After an introduction to classical computation, we will present, in a systematic fashion, the main concepts of quantum computation and communication. The physical consequences of quantum information theory will be illustrated by means of simple examples. The course will end with a more advance topic: quantum noise.

Course program:

1) Introduction to classical computation:
the Turing machine, the Church–Turing thesis, the universal Turing machine, the probabilistic Turing machine, the halting problem, the circuit model of computation, binary arithmetics, elementary logic gates, universal classical computation, computational complexity,
complexity classes, computing dynamical systems, deterministic chaos and algorithmic complexity,
energy and information, Maxwell’s demon, Landauer’s principle, extracting work from information, reversible computation, energy dissipation in computation.

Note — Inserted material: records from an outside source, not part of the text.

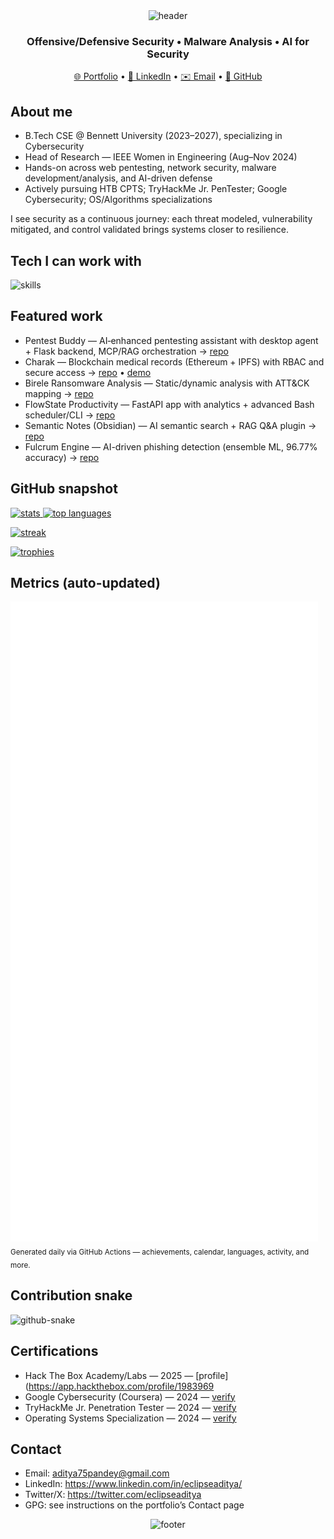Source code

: <div align="center">

  <img src="https://capsule-render.vercel.app/api?type=waving&color=gradient&height=140&text=Aditya%20Pandey%20%7C%20Cybersecurity&fontAlignY=35&desc=eclipseaditya.tech&descAlign=62&descAlignY=60" alt="header" />

  <h3>Offensive/Defensive Security • Malware Analysis • AI for Security</h3>

  <p>
    <a href="https://eclipseaditya.tech/portfolio/">🌐 Portfolio</a> •
    <a href="https://www.linkedin.com/in/eclipseaditya/">🔗 LinkedIn</a> •
    <a href="mailto:aditya75pandey@gmail.com">✉️ Email</a> •
    <a href="https://github.com/EclipseAditya">🐙 GitHub</a>
  </p>

</div>

## About me

- B.Tech CSE @ Bennett University (2023–2027), specializing in Cybersecurity
- Head of Research — IEEE Women in Engineering (Aug–Nov 2024)
- Hands-on across web pentesting, network security, malware development/analysis, and AI-driven defense
- Actively pursuing HTB CPTS; TryHackMe Jr. PenTester; Google Cybersecurity; OS/Algorithms specializations

I see security as a continuous journey: each threat modeled, vulnerability mitigated, and control validated brings systems closer to resilience.

## Tech I can work with

<p>
  <img src="https://skillicons.dev/icons?i=python,cpp,c,bash,js,ts,react,nodejs,fastapi,flask,sqlite,postgresql,docker,linux,git,github,vscode,neovim,solidity,ethereum" alt="skills" />
</p>

## Featured work

- Pentest Buddy — AI‑enhanced pentesting assistant with desktop agent + Flask backend, MCP/RAG orchestration → [repo](https://github.com/EclipseAditya/PentestBuddy)
- Charak — Blockchain medical records (Ethereum + IPFS) with RBAC and secure access → [repo](https://github.com/EclipseAditya/Charak) • [demo](https://charak.vercel.app/)
- Birele Ransomware Analysis — Static/dynamic analysis with ATT&CK mapping → [repo](https://github.com/EclipseAditya/Birele-Ransomware-Sample-Malware-Analysis)
- FlowState Productivity — FastAPI app with analytics + advanced Bash scheduler/CLI → [repo](https://github.com/EclipseAditya/FlowState-Productivity)
- Semantic Notes (Obsidian) — AI semantic search + RAG Q&A plugin → [repo](https://github.com/EclipseAditya/semantic-notes-obsidian)
- Fulcrum Engine — AI-driven phishing detection (ensemble ML, 96.77% accuracy) → [repo](https://github.com/EclipseAditya/Fulcrum-Engine)

## GitHub snapshot

<p>
  <a href="https://github.com/anuraghazra/github-readme-stats">
    <img height="165" src="https://github-readme-stats.vercel.app/api?username=EclipseAditya&show_icons=true&theme=transparent" alt="stats" />
  </a>
  <a href="https://github.com/anuraghazra/github-readme-stats">
    <img height="165" src="https://github-readme-stats.vercel.app/api/top-langs/?username=EclipseAditya&layout=donut-vertical&langs_count=8&hide=html,css&theme=transparent" alt="top languages" />
  </a>
</p>

<p>
  <a href="https://git.io/streak-stats">
    <img src="https://streak-stats.demolab.com/?user=EclipseAditya&theme=transparent" alt="streak" />
  </a>
</p>

<p>
  <a href="https://github.com/ryo-ma/github-profile-trophy">
    <img src="https://github-profile-trophy.vercel.app/?username=EclipseAditya&theme=tokyonight&no-frame=true&column=4" alt="trophies" />
  </a>
</p>

## Metrics (auto-updated)

<p>
  <img src="assets/github-metrics.svg" alt="metrics" />
  <br/>
  <sub>Generated daily via GitHub Actions — achievements, calendar, languages, activity, and more.</sub>
  
</p>

## Contribution snake

<picture>
  <source media="(prefers-color-scheme: dark)" srcset="assets/snake-dark.svg" />
  <source media="(prefers-color-scheme: light)" srcset="assets/snake.svg" />
  <img alt="github-snake" src="assets/snake.svg" />
</picture>

## Certifications

- Hack The Box Academy/Labs — 2025 — [profile](https://app.hackthebox.com/profile/1983969
- Google Cybersecurity (Coursera) — 2024 — [verify](https://coursera.org/share/cacb34655c5848a49dd77ad5dcfcbe5e)
- TryHackMe Jr. Penetration Tester — 2024 — [verify](https://tryhackme.com/certificate/THM-UDA4PHSJHT)
- Operating Systems Specialization — 2024 — [verify](https://coursera.org/share/29a1cbcae7be69a353103b0e32846480)


## Contact

- Email: aditya75pandey@gmail.com
- LinkedIn: https://www.linkedin.com/in/eclipseaditya/
- Twitter/X: https://twitter.com/eclipseaditya
- GPG: see instructions on the portfolio’s Contact page

<div align="center">

  <img src="https://capsule-render.vercel.app/api?type=waving&color=gradient&height=100&section=footer" alt="footer" />

</div>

2) Some basic tools of quantum mechanics:
the Schmidt decomposition, purification, generalized measurements, POVM measurements.

3) Quantum computation:
the qubit, the Bloch ball, the circuit model of quantum computation, single-qubit gates, controlled gates and entanglement generation, Hamiltonian model of one- and two-qubit gates, universal quantum gates, function evaluation, the quantum adder, adiabatic quantum computation, maximum speed of quantum gates, holonomic quantum computation.

4) Quantum algorithms:
Deutsch’s algorithm, the Deutsch–Jozsa problem, quantum search, searching by adiabatic quantum evolution, the quantum Fourier transform, quantum phase estimation, period finding and Shor’s algorithm, quantum computation of dynamical systems,
quantum simulation of the Schrödinger equation, quantum algorithms for quantum maps, information extraction for dynamical quantum systems, universal quantum simulation.

5) Quantum communication:
classical cryptography, the Vernam cypher, the public-key cryptosystem, the RSA protocol, the no-cloning theorem, quantum cryptography, the BB84 protocol, the E91 protocol, dense coding, quantum teleportation, quantum cryptography with continuous variables.

6) Quantum noise:
the Kraus representation, decoherence models for a single qubit, quantum circuits simulating noise channels, de-entanglement, the Bloch-Fano representation, the master equation, the master equation and quantum operations, non-Markovian quantum dynamics, quantum to classical transition and Schrödinger’s cat, decoherence and quantum measurements, weak measurements, decoherence and quantum trajectories.